A Comparison of Deep Reinforcement Learning Algorithms

Submission For:

  • Course: CMPT 888 Computer Animation
  • Instructor: Dr. KangKang Yin
  • Term: Spring 2018
  • University: Simon Fraser University

Submission By:

  • Name: Anmol Sharma
  • Email: asa224@sfu.ca
  • University: Simon Fraser University

Instructions

Folder Structure

  • logs contains log files generated during of various DRL agents
  • modules contains custom definitions of DRL agents
  • notebooks contains practice/prototype notebooks for rapid experimentation and prototyping
  • weights contains saved pre-trained model weights corresponding to each agent and their experiments

How to Run (Individual Agents Training/Testing)

The file main.py is capable of loading, training and testing all the agents defined inside the custom_agents file in modules.

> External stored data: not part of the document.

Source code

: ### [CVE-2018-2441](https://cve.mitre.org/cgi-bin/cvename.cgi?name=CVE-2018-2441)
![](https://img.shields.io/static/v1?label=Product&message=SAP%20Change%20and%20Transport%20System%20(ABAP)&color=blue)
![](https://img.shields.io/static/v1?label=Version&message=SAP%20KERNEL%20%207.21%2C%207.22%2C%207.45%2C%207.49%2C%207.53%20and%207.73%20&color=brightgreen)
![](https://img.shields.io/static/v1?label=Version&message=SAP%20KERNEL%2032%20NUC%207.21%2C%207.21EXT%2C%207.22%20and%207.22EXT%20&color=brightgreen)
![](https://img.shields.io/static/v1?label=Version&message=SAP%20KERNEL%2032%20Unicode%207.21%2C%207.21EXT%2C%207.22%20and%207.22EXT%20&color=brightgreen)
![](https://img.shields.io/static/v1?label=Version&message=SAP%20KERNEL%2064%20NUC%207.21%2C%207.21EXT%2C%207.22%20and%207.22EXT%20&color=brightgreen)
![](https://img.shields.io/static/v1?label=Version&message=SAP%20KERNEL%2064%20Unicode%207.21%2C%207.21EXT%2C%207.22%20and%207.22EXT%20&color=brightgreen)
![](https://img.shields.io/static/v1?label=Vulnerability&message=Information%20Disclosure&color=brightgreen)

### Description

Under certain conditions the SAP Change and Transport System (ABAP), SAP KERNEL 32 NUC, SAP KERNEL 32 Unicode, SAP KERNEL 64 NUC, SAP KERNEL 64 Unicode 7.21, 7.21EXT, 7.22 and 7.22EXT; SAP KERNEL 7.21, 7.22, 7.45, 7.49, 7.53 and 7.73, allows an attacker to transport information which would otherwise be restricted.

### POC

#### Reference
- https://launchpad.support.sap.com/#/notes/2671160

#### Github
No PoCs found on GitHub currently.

For example, if you want to train a DDPG agent on MountainCarContinuous-v0 environment from OpenAI Gym for 1000 episodes while visualizing the training process, you'd write the following:

python main.py --gym_id MountainCarContinuous-v0 --agent DDPG --episodes 1000 --exp exp_test

To test a pre-trained policy on an environment:

python main.py --gym_id MountainCarContinuous-v0 --agent DDPG --load ./weights/DDPG/<exp_name>/

How to Run (Reproduce Experiments in Report)

The experiments are divided into three task:

Experiment Name Environment #Episodes
exp_1 HalfCheetah-v2 15000
exp_2 Walker2d-v2 15000
exp_3 Hopper-v2 15000

Three shell scripts by the names:

PPO_Experiments.sh
TRPO_Experiments.sh
VPG_Experiments.sh

are included in the folder. Running these scripts will run the three experiments corresponding to each agent and each supported environment according to the table above.